--- The input Enclosed Below ---

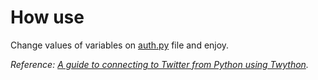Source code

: # How use

Change values of variables on [auth.py](src/auth.py) file and enjoy.

*Reference: [A guide to connecting to Twitter from Python using Twython](https://projects.raspberrypi.org/en/projects/getting-started-with-the-twitter-api).*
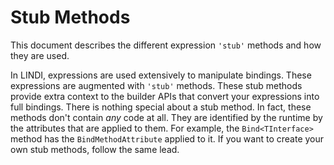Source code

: # Stub Methods
This document describes the different expression `'stub'` methods and how they are used.

In LINDI, expressions are used extensively to manipulate bindings. These expressions are augmented with `'stub'` methods. These stub methods provide extra context to the builder APIs that convert your expressions into full bindings. There is nothing special about a stub method. In fact, these methods don't contain _any_ code at all. They are identified by the runtime by the attributes that are applied to them. For example, the `Bind<TInterface>` method has the `BindMethodAttribute` applied to it. If you want to create your own stub methods, follow the same lead.
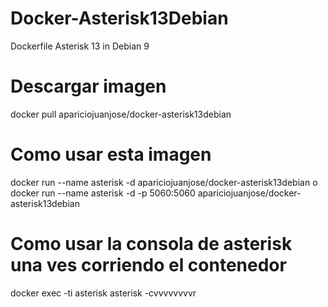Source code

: # Docker-Asterisk13Debian
Dockerfile Asterisk 13 in Debian 9

# Descargar imagen
docker pull apariciojuanjose/docker-asterisk13debian

# Como usar esta imagen 
docker run --name asterisk -d apariciojuanjose/docker-asterisk13debian
o
docker run --name asterisk -d -p 5060:5060 apariciojuanjose/docker-asterisk13debian

# Como usar la consola de asterisk una ves corriendo el contenedor
docker exec -ti asterisk asterisk -cvvvvvvvvr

--- End of Enclosed The input ---

# [What this task involves]
Pictures should be left out when the records above are restated exactly.

# [Your response]
Source code

: # How use

Change values of variables on [auth.py](src/auth.py) file and enjoy.

*Reference: [A guide to connecting to Twitter from Python using Twython](https://projects.raspberrypi.org/en/projects/getting-started-with-the-twitter-api).*
Source code

: # Stub Methods
This document describes the different expression `'stub'` methods and how they are used.

In LINDI, expressions are used extensively to manipulate bindings. These expressions are augmented with `'stub'` methods. These stub methods provide extra context to the builder APIs that convert your expressions into full bindings. There is nothing special about a stub method. In fact, these methods don't contain _any_ code at all. They are identified by the runtime by the attributes that are applied to them. For example, the `Bind<TInterface>` method has the `BindMethodAttribute` applied to it. If you want to create your own stub methods, follow the same lead.
Source code

: # Docker-Asterisk13Debian
Dockerfile Asterisk 13 in Debian 9

# Descargar imagen
docker pull apariciojuanjose/docker-asterisk13debian

# Como usar esta imagen 
docker run --name asterisk -d apariciojuanjose/docker-asterisk13debian
o
docker run --name asterisk -d -p 5060:5060 apariciojuanjose/docker-asterisk13debian

# Como usar la consola de asterisk una ves corriendo el contenedor
docker exec -ti asterisk asterisk -cvvvvvvvvr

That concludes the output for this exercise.